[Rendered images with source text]
--------------------------------
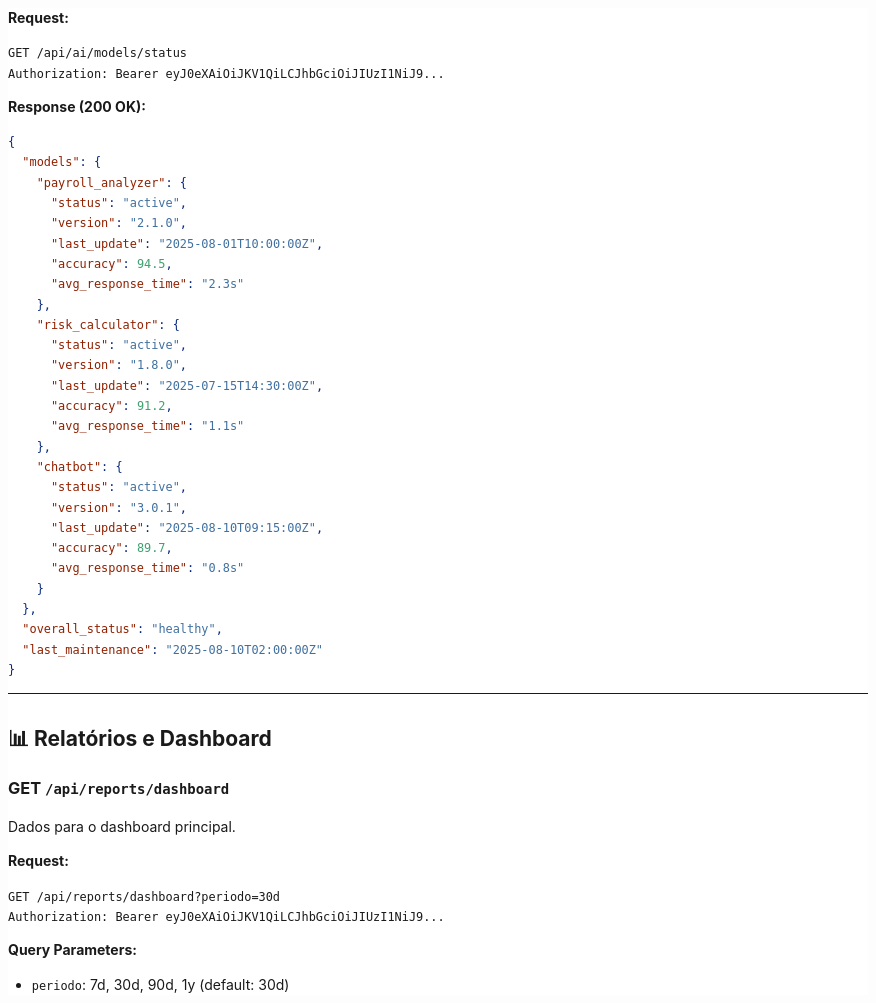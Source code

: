 **Request:**
```http
GET /api/ai/models/status
Authorization: Bearer eyJ0eXAiOiJKV1QiLCJhbGciOiJIUzI1NiJ9...
```

**Response (200 OK):**
```json
{
  "models": {
    "payroll_analyzer": {
      "status": "active",
      "version": "2.1.0",
      "last_update": "2025-08-01T10:00:00Z",
      "accuracy": 94.5,
      "avg_response_time": "2.3s"
    },
    "risk_calculator": {
      "status": "active",
      "version": "1.8.0",
      "last_update": "2025-07-15T14:30:00Z",
      "accuracy": 91.2,
      "avg_response_time": "1.1s"
    },
    "chatbot": {
      "status": "active",
      "version": "3.0.1",
      "last_update": "2025-08-10T09:15:00Z",
      "accuracy": 89.7,
      "avg_response_time": "0.8s"
    }
  },
  "overall_status": "healthy",
  "last_maintenance": "2025-08-10T02:00:00Z"
}
```

---

## 📊 Relatórios e Dashboard

### GET `/api/reports/dashboard`
Dados para o dashboard principal.

**Request:**
```http
GET /api/reports/dashboard?periodo=30d
Authorization: Bearer eyJ0eXAiOiJKV1QiLCJhbGciOiJIUzI1NiJ9...
```

**Query Parameters:**
- `periodo`: 7d, 30d, 90d, 1y (default: 30d)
--------------------------------
The task: Write out every line of the entries above exactly, and omit their pictures.

Your response:
Source code

: **Request:**
```http
GET /api/ai/models/status
Authorization: Bearer eyJ0eXAiOiJKV1QiLCJhbGciOiJIUzI1NiJ9...
```

**Response (200 OK):**
```json
{
  "models": {
    "payroll_analyzer": {
      "status": "active",
      "version": "2.1.0",
      "last_update": "2025-08-01T10:00:00Z",
      "accuracy": 94.5,
      "avg_response_time": "2.3s"
    },
    "risk_calculator": {
      "status": "active",
      "version": "1.8.0",
      "last_update": "2025-07-15T14:30:00Z",
      "accuracy": 91.2,
      "avg_response_time": "1.1s"
    },
    "chatbot": {
      "status": "active",
      "version": "3.0.1",
      "last_update": "2025-08-10T09:15:00Z",
      "accuracy": 89.7,
      "avg_response_time": "0.8s"
    }
  },
  "overall_status": "healthy",
  "last_maintenance": "2025-08-10T02:00:00Z"
}
```

---

## 📊 Relatórios e Dashboard

### GET `/api/reports/dashboard`
Dados para o dashboard principal.

**Request:**
```http
GET /api/reports/dashboard?periodo=30d
Authorization: Bearer eyJ0eXAiOiJKV1QiLCJhbGciOiJIUzI1NiJ9...
```

**Query Parameters:**
- `periodo`: 7d, 30d, 90d, 1y (default: 30d)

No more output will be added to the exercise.